With his understated charm, Christian Moueix, one of the leading vintners on Bordeaux’s Right Bank and Wine Spectator’s 2011 Distinguished Service Award winner, illustrated why the region—and its 2005 vintage—is so renowned. Though he is known to many for his tenure running Château Pétrus, he chose a wine from an estate that has belonged to his family since 1953: Château Trotanoy Pomerol 2005 (95 points, $190).
“I will try to not give you too many numbers, as they are boring,” Moueix told the audience. “Instead I will try to describe the birth of the vintage.” He detailed the excellent growing conditions in 2005 and how they resulted in a wine of refinement and balance. Moueix said he avoids extracted notes in his wines. “We produce a red wine, not a black wine,” he explained.
Trotanoy’s name translates to “land too difficult to cultivate,” referring to the mixture of clay and gravel that can become as hard as concrete but provides a combination of elegance, depth and intensity to the wines. “To make a great wine, we need great grapes, we don’t need a great winemaker,” said Moueix, who manages estates in both Bordeaux and Napa.

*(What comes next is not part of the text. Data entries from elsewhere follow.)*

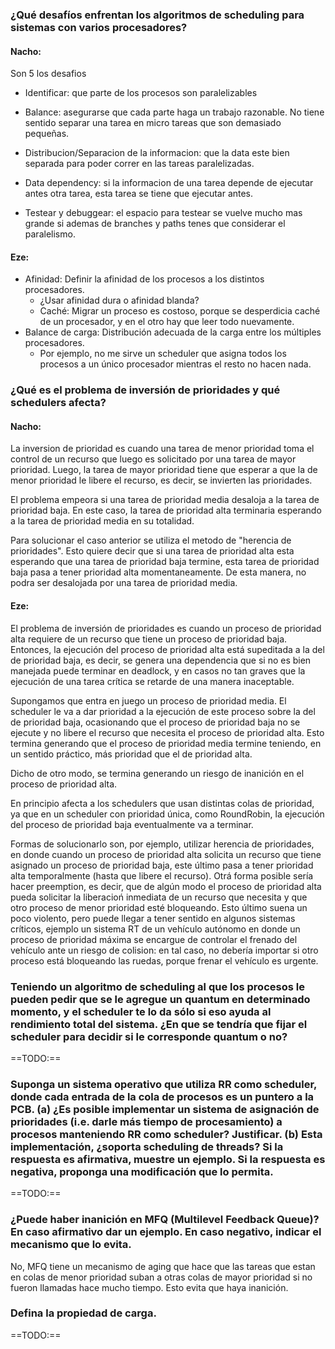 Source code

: ﻿### ¿Qué desafíos enfrentan los algoritmos de scheduling para sistemas con varios procesadores?

#### Nacho:
Son 5 los desafios

* Identificar: que parte de los procesos son paralelizables

* Balance: asegurarse que cada parte haga un trabajo razonable. No tiene sentido separar una tarea en micro tareas que son demasiado pequeñas.

* Distribucion/Separacion de la informacion: que la data este bien separada para poder correr en las tareas paralelizadas.

* Data dependency: si la informacion de una tarea depende de ejecutar antes otra tarea, esta tarea se tiene que ejecutar antes.

* Testear y debuggear: el espacio para testear se vuelve mucho mas grande si ademas de branches y paths tenes que considerar el paralelismo.  

#### Eze:

* Afinidad: Definir la afinidad de los procesos a los distintos procesadores.
	* ¿Usar afinidad dura o afinidad blanda?
	* Caché: Migrar un proceso es costoso, porque se desperdicia caché de un procesador, y en el otro hay que leer todo nuevamente.
* Balance de carga: Distribución adecuada de la carga entre los múltiples procesadores. 
	* Por ejemplo, no me sirve un scheduler que asigna todos los procesos a un único procesador mientras el resto no hacen nada.

### ¿Qué es el problema de inversión de prioridades y qué schedulers afecta?

#### Nacho:
La inversion de prioridad es cuando una tarea de menor prioridad toma el control de un recurso que luego es solicitado por una tarea de mayor prioridad. Luego, la tarea de mayor prioridad tiene que esperar a que la de menor prioridad le libere el recurso, es decir, se invierten las prioridades. 

El problema empeora si una tarea de prioridad media desaloja a la tarea de prioridad baja. En este caso, la tarea de prioridad alta terminaria esperando a la tarea de prioridad media en su totalidad. 

Para solucionar el caso anterior se utiliza el metodo de "herencia de prioridades". Esto quiere decir que si una tarea de prioridad alta esta esperando que una tarea de prioridad baja termine, esta tarea de prioridad baja pasa a tener prioridad alta momentaneamente. De esta manera, no podra ser desalojada por una tarea de prioridad media.

#### Eze:
El problema de inversión de prioridades es cuando un proceso de prioridad alta requiere de un recurso que tiene un proceso de prioridad baja. Entonces, la ejecución del proceso de prioridad alta está supeditada a la del de prioridad baja, es decir, se genera una dependencia que si no es bien manejada puede terminar en deadlock, y en casos no tan graves que la ejecución de una tarea crítica se retarde de una manera inaceptable.

Supongamos que entra en juego un proceso de prioridad media. El scheduler le va a dar prioridad a la ejecución de este proceso sobre la del de prioridad baja, ocasionando que el proceso de prioridad baja no se ejecute y no libere el recurso que necesita el proceso de prioridad alta. Esto termina generando que el proceso de prioridad media termine teniendo, en un sentido práctico, más prioridad que el de prioridad alta.

Dicho de otro modo, se termina generando un riesgo de inanición en el proceso de prioridad alta.

En principio afecta a los schedulers que usan distintas colas de prioridad, ya que en un scheduler con prioridad única, como RoundRobin, la ejecución del proceso de prioridad baja eventualmente va a terminar.

Formas de solucionarlo son, por ejemplo, utilizar herencia de prioridades, en donde cuando un proceso de prioridad alta solicita un recurso que tiene asignado un proceso de prioridad baja, este último pasa a tener prioridad alta temporalmente (hasta que libere el recurso). Otrá forma posible sería hacer preemption, es decir, que de algún modo el proceso de prioridad alta pueda solicitar la liberacioń inmediata de un recurso que necesita y que otro proceso de menor prioridad esté bloqueando. Esto último suena un poco violento, pero puede llegar a tener sentido en algunos sistemas críticos, ejemplo un sistema RT de un vehículo autónomo en donde un proceso de prioridad máxima se encargue de controlar el frenado del vehículo ante un riesgo de colision: en tal caso, no debería importar si otro proceso está bloqueando las ruedas, porque frenar el vehículo es urgente.

### Teniendo un algoritmo de scheduling al que los procesos le pueden pedir que se le agregue un quantum en determinado momento, y el scheduler te lo da sólo si eso ayuda al rendimiento total del sistema. ¿En que se tendría que fijar el scheduler para decidir si le corresponde quantum o no?

==TODO:==

### Suponga un sistema operativo que utiliza RR como scheduler, donde cada entrada de la cola de procesos es un puntero a la PCB. (a) ¿Es posible implementar un sistema de asignación de prioridades (i.e. darle más tiempo de procesamiento) a procesos manteniendo RR como scheduler? Justificar. (b) Esta implementación, ¿soporta scheduling de threads? Si la respuesta es afirmativa, muestre un ejemplo. Si la respuesta es negativa, proponga una modificación que lo permita.

==TODO:==

### ¿Puede haber inanición en MFQ (Multilevel Feedback Queue)? En caso afirmativo dar un ejemplo. En caso negativo, indicar el mecanismo que lo evita.

No, MFQ tiene un mecanismo de aging que hace que las tareas que estan en colas de menor prioridad suban a otras colas de mayor prioridad si no fueron llamadas hace mucho tiempo. Esto evita que haya inanición.

### Defina la propiedad de carga.

==TODO:==

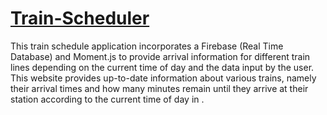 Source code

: # [Train-Scheduler](https://jaswhitehead.github.io/Train-Scheduler/)
This train schedule application incorporates a Firebase (Real Time Database) and Moment.js to provide arrival information for different train lines depending on the current time of day and the data input by the user. This website provides up-to-date information about various trains, namely their arrival times and how many minutes remain until they arrive at their station according to the current time of day in .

He also stressed the importance of the pickers in making a top-quality wine and noted that in his 42 vintages, he has never missed a harvest meal with his vineyard workers.
As Moueix spoke, he elicited laughter as he took deliberate pauses—twice—for a long drink of the wine, noting that it was tasting well. At one point, executive editor Thomas Matthews refilled the glass for Moueix, who said his wine is for drinking, not tasting. When he asked the crowd if they liked the 2005 Trotanoy, they replied with applause. Moueix smiled and emptied his glass.